Home of the Shroud of Turin, believed by many to be Jesus Christ’s burial cloth, the Olympic city has been preparing for the spiritual side of the Games since local religious leaders formed an interfaith committee in 2003. The group now coordinates the work of more than 90 chaplains on call to assist the athletes, and some teams have brought official chaplains of their own.

The two largest Olympic villages — in Turin and the mountain town of Sestriere — have interfaith centers with daily services for Christians, Muslims, Hindus and Buddhists. Attendance is often sparse, but pastors say there is a steady demand from athletes for individual counseling and support.
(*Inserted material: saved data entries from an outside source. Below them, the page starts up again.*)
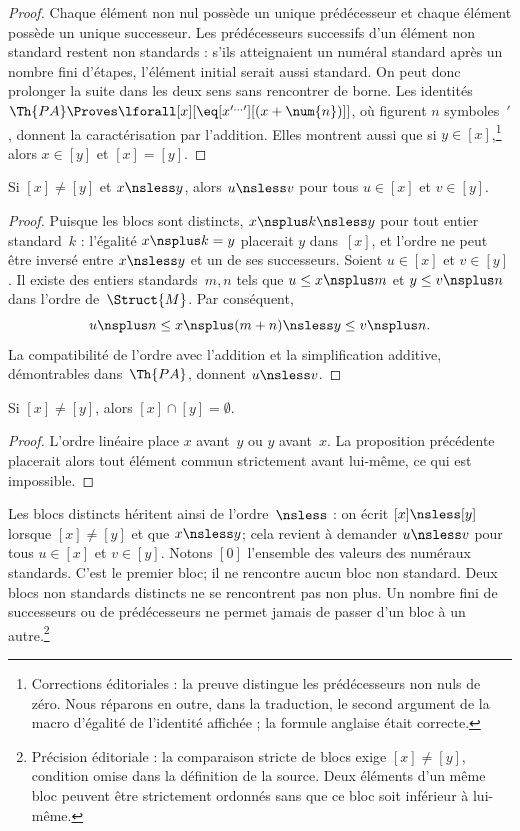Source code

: \documentclass[../../../include/open-logic-section]{subfiles}
\begin{document}
\begin{proof}
Chaque élément non nul possède un unique
prédécesseur et chaque élément possède
un unique successeur. Les prédécesseurs
successifs d'un élément non standard
restent non standards : s'ils atteignaient
un numéral standard après un nombre fini
d'étapes, l'élément initial serait aussi
standard. On peut donc prolonger la suite
dans les deux sens sans rencontrer de borne.
Les identités
$\Th{PA}\Proves
\lforall[x][\eq[x^{\prime\dots\prime}]
[(x+\num{n})]]$,
où figurent $n$ symboles~$\prime$,
donnent la caractérisation par l'addition.
Elles montrent aussi que si $y\in[x]$,\footnote{Corrections éditoriales : la preuve distingue les prédécesseurs non nuls de zéro. Nous réparons en outre, dans la traduction, le second argument de la macro d'égalité de l'identité affichée ; la formule anglaise était correcte.}
alors $x\in[y]$ et $[x]=[y]$.
\end{proof}

\begin{prop}
Si $[x]\neq[y]$ et $x\nsless y$,
alors $u\nsless v$ pour tous
$u\in[x]$ et $v\in[y]$.
\end{prop}

\begin{proof}
Puisque les blocs sont distincts,
$x\nsplus k\nsless y$ pour tout
entier standard~$k$ : l'égalité
$x\nsplus k=y$ placerait $y$ dans~$[x]$,
et l'ordre ne peut être inversé entre
$x\nsless y$ et un de ses successeurs.
Soient $u\in[x]$ et $v\in[y]$.
Il existe des entiers standards~$m,n$
tels que $u\leq x\nsplus m$ et
$y\leq v\nsplus n$ dans l'ordre
de~$\Struct{M}$. Par conséquent,
\[
u\nsplus n
\leq x\nsplus(m+n)
\nsless y
\leq v\nsplus n.
\]
La compatibilité de l'ordre avec l'addition
et la simplification additive, démontrables
dans~$\Th{PA}$, donnent $u\nsless v$.
\end{proof}

\begin{cor}
Si $[x]\neq[y]$, alors
$[x]\cap[y]=\emptyset$.
\end{cor}

\begin{proof}
L'ordre linéaire place $x$ avant~$y$
ou $y$ avant~$x$. La proposition
précédente placerait alors tout élément
commun strictement avant lui-même,
ce qui est impossible.
\end{proof}

\begin{explain}
Les blocs distincts héritent ainsi
de l'ordre~$\nsless$ : on écrit
$[x]\nsless[y]$ lorsque $[x]\neq[y]$
et que $x\nsless y$; cela revient à
demander $u\nsless v$ pour tous
$u\in[x]$ et $v\in[y]$.
Notons $[0]$ l'ensemble des valeurs
des numéraux standards. C'est le premier
bloc; il ne rencontre aucun bloc
non standard. Deux blocs non standards
distincts ne se rencontrent pas non plus.
Un nombre fini de successeurs ou de
prédécesseurs ne permet jamais de passer
d'un bloc à un autre.\footnote{Précision éditoriale : la comparaison stricte de blocs exige $[x]\neq[y]$, condition omise dans la définition de la source. Deux éléments d'un même bloc peuvent être strictement ordonnés sans que ce bloc soit inférieur à lui-même.}
\end{explain}
\end{document}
Paul Kobylarz, a Michigan native who played college and minor league hockey, is in Turin as a pastor, helping coordinate the Protestant chaplains. He said three kinds of athletes seek out the chaplains — the curious, the deeply devout and those in some sort of personal crisis.

“Maybe they’re upset because they lost a medal,” Mr. Kobylarz said. “They build their whole identity through sports, [and] when sports don’t go as they hoped, it can be hard.”

Clay Mull, a U.S. speedskater, said his faith makes competing less stressful.

“It’s taken a weight off my shoulders, taken the pressure off,” said Mull, who was raised as a Southern Baptist and now attends an evangelical church in Salt Lake City. He and several other athletes are getting spiritual backing during the Games from a pastor affiliated with a Dutch-based ministry called Sports Witnesses.

Other openly religious Americans include bobsledder Brock Kreitzburg, who was a chaplain at a retirement home while earning his divinity degree, and speedskater Derek Parra, who makes the sign of the cross before races.

Dussault, from Gunnison, Colo., has made Frassati her patron saint for the Olympics — culminating a reverence for him that begin in 1993 when, as a 12-year-old, she heard Pope John Paul II praise the adventuresome Turin native during a papal visit to Denver.

“There are so many parallels between his life and mine,” Dussault said of Frassati, who like her was a hiker and cross-country skier before he died of polio contracted during his work with the poor in Turin. He was beatified in 1990, a key step on the path to sainthood.

Dussault, the fastest American in her opening race Sunday, is busy with training, races and helping her husband with their 4-year-old son, but she has found time to pray at Frassati’s tomb in Turin and attend a multicultural Mass in Sestriere.

“That’s the No. 1 priority,” she said. “I was one of the readers.”

At least at her competition venues, Dussault said openly devout athletes are a rarity.

“We’re less than 1 percent,” she said. “We did a multifaith Bible study at the World Cup [earlier this season] in Canada, and there were two Canadians, one Norwegian and me — that’s as many Christians as we could round up.”

Mr. Kobylarz, the Protestant pastor, agreed that athletes like Dussault are a small minority.

“But for those who are devout, it’s very important to have a support base,” he said.

Aldo Bertinetti, the Catholic representative on the interfaith committee, was philosophical.

“Society in general is mostly nonbelievers,” he said.

Yet Mr. Bertinetti made clear that the corps of chaplains was not so eager for business that they would start playing favorites in the Games. He told of one priest who refused an Italian racer’s request to bless his skis.

“It’s like when you have two nation’s armies, each asking God to be on their side,” Bertinetti said. “How can God know which to choose?”